■ Source texts of formatted documents
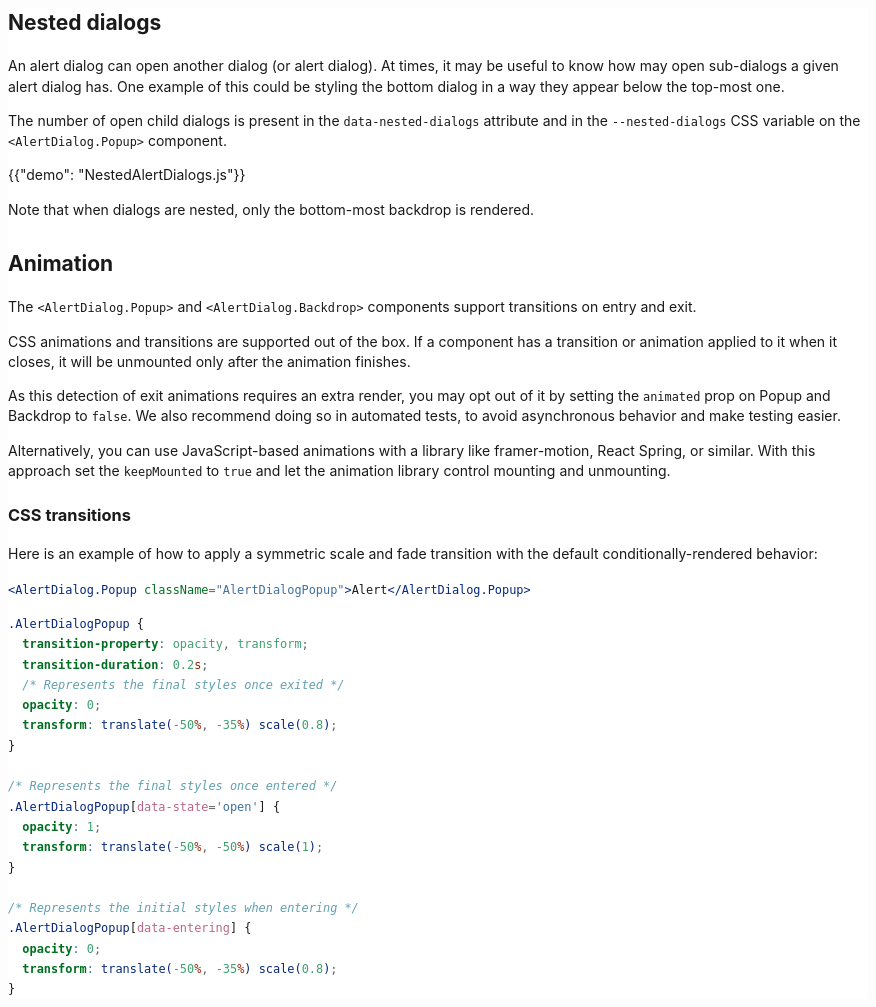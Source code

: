 ## Nested dialogs

An alert dialog can open another dialog (or alert dialog).
At times, it may be useful to know how may open sub-dialogs a given alert dialog has.
One example of this could be styling the bottom dialog in a way they appear below the top-most one.

The number of open child dialogs is present in the `data-nested-dialogs` attribute and in the `--nested-dialogs` CSS variable on the `<AlertDialog.Popup>` component.

{{"demo": "NestedAlertDialogs.js"}}

Note that when dialogs are nested, only the bottom-most backdrop is rendered.

## Animation

The `<AlertDialog.Popup>` and `<AlertDialog.Backdrop>` components support transitions on entry and exit.

CSS animations and transitions are supported out of the box.
If a component has a transition or animation applied to it when it closes, it will be unmounted only after the animation finishes.

As this detection of exit animations requires an extra render, you may opt out of it by setting the `animated` prop on Popup and Backdrop to `false`.
We also recommend doing so in automated tests, to avoid asynchronous behavior and make testing easier.

Alternatively, you can use JavaScript-based animations with a library like framer-motion, React Spring, or similar.
With this approach set the `keepMounted` to `true` and let the animation library control mounting and unmounting.

### CSS transitions

Here is an example of how to apply a symmetric scale and fade transition with the default conditionally-rendered behavior:

```jsx
<AlertDialog.Popup className="AlertDialogPopup">Alert</AlertDialog.Popup>
```

```css
.AlertDialogPopup {
  transition-property: opacity, transform;
  transition-duration: 0.2s;
  /* Represents the final styles once exited */
  opacity: 0;
  transform: translate(-50%, -35%) scale(0.8);
}

/* Represents the final styles once entered */
.AlertDialogPopup[data-state='open'] {
  opacity: 1;
  transform: translate(-50%, -50%) scale(1);
}

/* Represents the initial styles when entering */
.AlertDialogPopup[data-entering] {
  opacity: 0;
  transform: translate(-50%, -35%) scale(0.8);
}
```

■ Exercise prompt
Copy every line of the data that carries the word "when".

■ Result below
Note that when dialogs are nested, only the bottom-most backdrop is rendered.
If a component has a transition or animation applied to it when it closes, it will be unmounted only after the animation finishes.
/* Represents the initial styles when entering */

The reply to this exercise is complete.